Korean Ransomware

The Korean Ransomware is a variant of the HiddenTear encryption ransomware threat. The Korean Ransomware uses a ransom note written in the Korean and seems to have been designed to target computer users in Korea. However, the Korean Ransomware infections are not isolated, and there is nothing that would stop the Korean Ransomware from infecting computers in other parts of the world. The Korean Ransomware appends an extension containing Korean characters to each file that it encrypts. Through this and its ransom note, it is relatively simple to identify a Korean Ransomware infection.

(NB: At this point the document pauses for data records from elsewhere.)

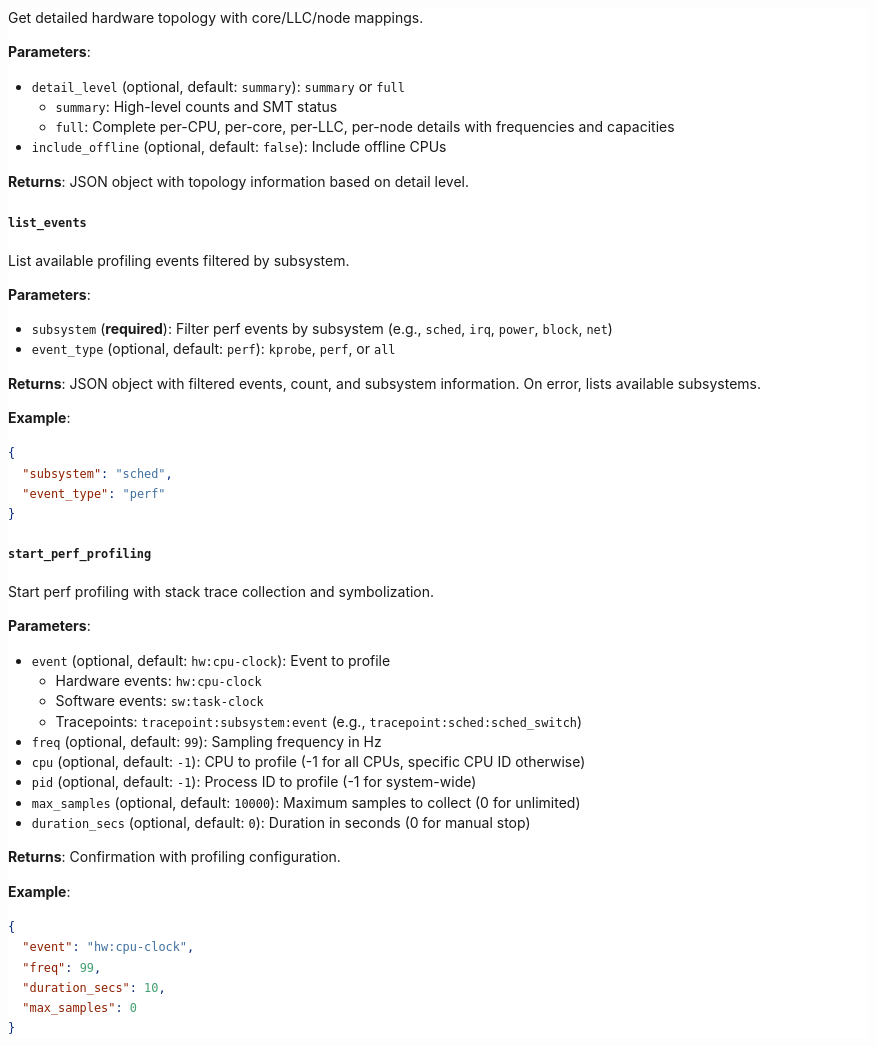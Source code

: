Get detailed hardware topology with core/LLC/node mappings.

**Parameters**:
- `detail_level` (optional, default: `summary`): `summary` or `full`
  - `summary`: High-level counts and SMT status
  - `full`: Complete per-CPU, per-core, per-LLC, per-node details with frequencies and capacities
- `include_offline` (optional, default: `false`): Include offline CPUs

**Returns**: JSON object with topology information based on detail level.

#### `list_events`

List available profiling events filtered by subsystem.

**Parameters**:
- `subsystem` (**required**): Filter perf events by subsystem (e.g., `sched`, `irq`, `power`, `block`, `net`)
- `event_type` (optional, default: `perf`): `kprobe`, `perf`, or `all`

**Returns**: JSON object with filtered events, count, and subsystem information. On error, lists available subsystems.

**Example**:
```json
{
  "subsystem": "sched",
  "event_type": "perf"
}
```

#### `start_perf_profiling`

Start perf profiling with stack trace collection and symbolization.

**Parameters**:
- `event` (optional, default: `hw:cpu-clock`): Event to profile
  - Hardware events: `hw:cpu-clock`
  - Software events: `sw:task-clock`
  - Tracepoints: `tracepoint:subsystem:event` (e.g., `tracepoint:sched:sched_switch`)
- `freq` (optional, default: `99`): Sampling frequency in Hz
- `cpu` (optional, default: `-1`): CPU to profile (-1 for all CPUs, specific CPU ID otherwise)
- `pid` (optional, default: `-1`): Process ID to profile (-1 for system-wide)
- `max_samples` (optional, default: `10000`): Maximum samples to collect (0 for unlimited)
- `duration_secs` (optional, default: `0`): Duration in seconds (0 for manual stop)

**Returns**: Confirmation with profiling configuration.

**Example**:
```json
{
  "event": "hw:cpu-clock",
  "freq": 99,
  "duration_secs": 10,
  "max_samples": 0
}
```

How the Korean Ransomware Infection can Spread

It is possible that the Korean Ransomware is being distributed using targeted attacks through phishing email messages or by hacking of victims' computers directly. It is also possible that the Korean Ransomware is being distributed through corrupted email attachments included in spam email messages or compromised websites and advertising content. Caution online will prevent the Korean Ransomware infections, as with most threats.

The Korean Ransomware is a variant of HiddenTear, a well-known ransomware family. The Korean Ransomware was first discovered in mid-August of 2016, although it is possible that the Korean Ransomware had already been active for some time. Apart from its specifically Korean characteristics, the Korean Ransomware carries out a fairly typical ransomware attack. It may arrive into the victim's computer disguised as a different file. When the Korean Ransomware file is executed, it encrypts the victim's files using an advanced encryption algorithm. The Korean Ransomware makes the following change to the Windows Registry:

HKCU\Software\Microsoft\Windows\CurrentVersion\Run

This allows the Korean Ransomware to maintain persistence and to start up automatically whenever the victim starts up Windows. After encrypting the victim's files and sending the decryption key (which is itself encrypted) to its Command and Control server, the Korean Ransomware creates a file named 'ReadMe.txt' with a ransom note that is written entirely in Korean. A rough translation of the contents of this message would be 'Your files have been encrypted.' The Korean Ransomware also changes the affected computer's Desktop wallpaper image into a version of its ransom note. This ransom note, also written in the Korean, would translate into the following:

Your files have been encrypted.
Download and install https://www.torproject.org/projects/torbrowser.html.en
and enter your ID-code.
[Website and code given] Follow the instructions on the site.

The website included in this ransom note belongs to a known ransomware threat, CrypMIC. Since this website has been active for months constantly, it is likely that the con artists responsible for the Korean Ransomware and its variants have made substantial profits from these attacks. However, it is still unknown if the people responsible for the Korean Ransomware are the same as those responsible for CrypMIC or if they are a different group that is affiliated or associated in some way.

The Korean Ransomware will encrypt the following file types:

.png, .xls, .xlsx, .doc, .docx, .ppt, .pptx, .psd, .svg, .bak, .db, .txt, .rar, .zip, .jpeg, .jpg, .pdf, .sql

Ways of Dealing with the Korean Ransomware

If your machine is infected with the Korean Ransomware, malware analysts recommend that you restore your files from a backup location. The best way to prevent ransomware attacks is to ensure that all of your files are properly backed up. If computer users could always restore their files from a backup, then the con artists responsible for these attacks would have no leverage to ask for ransoms. Unfortunately, this is not always the case. If you do not have backups of your files, PC security analysts still advise against paying the Korean Ransomware's ransom. In the best of cases, it will enable the creators of the Korean Ransomware to continue developing and improving their ransomware threats. In the worst of cases, the people responsible for the Korean Ransomware attack will simply turn around, ask for more money or ignore your payment altogether. Prevention is key when dealing with threats like the Korean Ransomware.